The challenges to surpass this gap are twofold: (1) risk and vulnerability studies often resort to Earth Observation (EO) data to derive environmental information and census data to derive socioeconomic information but in African context, census surveys are often temporally and spatially inconsistent, especially for slum areas. (2) recent studies are resorting to Citizen Science (CS) data to address this gap, mostly using mostly crowdsourcing initiatives through data collection. Though important, those efforts have been moving citizens closer to the role of instruments of data collection, without including them throughout the research process and as beneficiaries of the research outcomes. This perpetuates the typical narrative of exclusion where only official authorities produce and retain all the risk-related information, creating top-down decisions with little acceptance of local stakeholders.
Based on this, this research´s goal is to this research aims at developing and testing collaborative methodologies that combines CS and EO data and technologies to support flood risk and vulnerability mapping of slums in SSA cities. More than acquiring data, we want to understand risk and vulnerability through the local lenses and ensure our project is relevant to improve the living condition of the residents.
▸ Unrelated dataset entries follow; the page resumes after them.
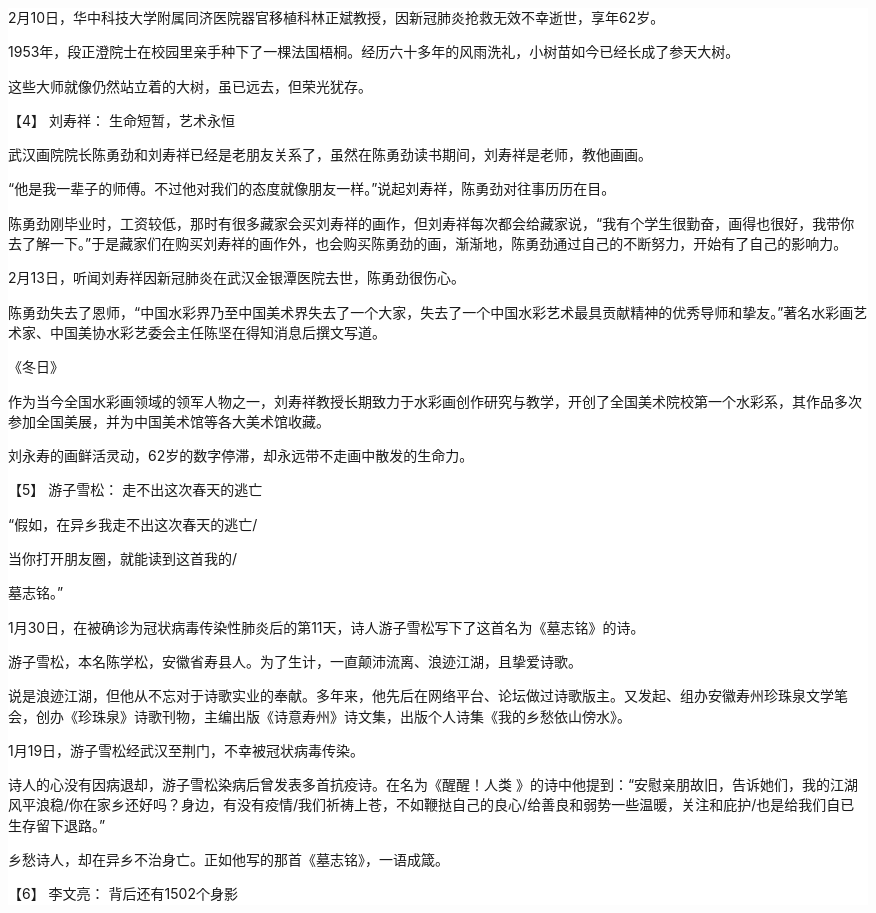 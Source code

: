 

2月10日，华中科技大学附属同济医院器官移植科林正斌教授，因新冠肺炎抢救无效不幸逝世，享年62岁。

1953年，段正澄院士在校园里亲手种下了一棵法国梧桐。经历六十多年的风雨洗礼，小树苗如今已经长成了参天大树。

这些大师就像仍然站立着的大树，虽已远去，但荣光犹存。


【4】
 刘寿祥：
生命短暂，艺术永恒

武汉画院院长陈勇劲和刘寿祥已经是老朋友关系了，虽然在陈勇劲读书期间，刘寿祥是老师，教他画画。

“他是我一辈子的师傅。不过他对我们的态度就像朋友一样。”说起刘寿祥，陈勇劲对往事历历在目。



陈勇劲刚毕业时，工资较低，那时有很多藏家会买刘寿祥的画作，但刘寿祥每次都会给藏家说，“我有个学生很勤奋，画得也很好，我带你去了解一下。”于是藏家们在购买刘寿祥的画作外，也会购买陈勇劲的画，渐渐地，陈勇劲通过自己的不断努力，开始有了自己的影响力。

2月13日，听闻刘寿祥因新冠肺炎在武汉金银潭医院去世，陈勇劲很伤心。

陈勇劲失去了恩师，“中国水彩界乃至中国美术界失去了一个大家，失去了一个中国水彩艺术最具贡献精神的优秀导师和挚友。”著名水彩画艺术家、中国美协水彩艺委会主任陈坚在得知消息后撰文写道。


《冬日》

作为当今全国水彩画领域的领军人物之一，刘寿祥教授长期致力于水彩画创作研究与教学，开创了全国美术院校第一个水彩系，其作品多次参加全国美展，并为中国美术馆等各大美术馆收藏。

刘永寿的画鲜活灵动，62岁的数字停滞，却永远带不走画中散发的生命力。


【5】
游子雪松：
走不出这次春天的逃亡

“假如，在异乡我走不出这次春天的逃亡/

当你打开朋友圈，就能读到这首我的/

墓志铭。”

1月30日，在被确诊为冠状病毒传染性肺炎后的第11天，诗人游子雪松写下了这首名为《墓志铭》的诗。



游子雪松，本名陈学松，安徽省寿县人。为了生计，一直颠沛流离、浪迹江湖，且挚爱诗歌。

说是浪迹江湖，但他从不忘对于诗歌实业的奉献。多年来，他先后在网络平台、论坛做过诗歌版主。又发起、组办安徽寿州珍珠泉文学笔会，创办《珍珠泉》诗歌刊物，主编出版《诗意寿州》诗文集，出版个人诗集《我的乡愁依山傍水》。

1月19日，游子雪松经武汉至荆门，不幸被冠状病毒传染。

诗人的心没有因病退却，游子雪松染病后曾发表多首抗疫诗。在名为《醒醒！人类 》的诗中他提到：“安慰亲朋故旧，告诉她们，我的江湖风平浪稳/你在家乡还好吗？身边，有没有疫情/我们祈祷上苍，不如鞭挞自己的良心/给善良和弱势一些温暖，关注和庇护/也是给我们自已生存留下退路。”

乡愁诗人，却在异乡不治身亡。正如他写的那首《墓志铭》，一语成箴。




【6】
  李文亮：
背后还有1502个身影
Research Framework with Sub-Objectives
The operationalization of this research will initially take place in Nairobi and Kisumu (Kenya), and I will strive to replicate the methodologies in Ghana (Accra and Tema) and Nigeria (Lagos and Akure). I propose five sub-objectives: : (1) to test the performance of simplified flood models and globally available data to map flood events in slum contexts and locally optimising and validating the outputs with stakeholders; (2) to co-design a conceptual framework with local stakeholders to conceptualise urban flood vulnerability that is relevant for slum contexts using CS and EO data; (3) to apply this framework and assess the interpretability of the proposed EO- and CS-based indicators; (4) to analyse the resulting flood risk hotspots, i.e., to locate the most vulnerable groups across and within each study area; and, finally, (5) to identify the information needs and preferences of slum residents regarding risk and vulnerability assessments and translate them into communication and visualization strategies.
Roadmap of Collaborative Methodologies
The findings of this research are expected to inform cross-disciplinary research in terms of methods and datasets in typically data poor environments. The most significant contribution is to provide evidence on flood risk and vulnerabilities of slum communities by leveraging CS practices into geospatial methods. Local knowledge will be incorporated beyond the data collection, promoting local stakeholders as co-creators of the research itself. Given the transferable nature of the approach, the collaborative methodologies could be reproducible to other SSA cities facing floodings and the emergence of slum settlements.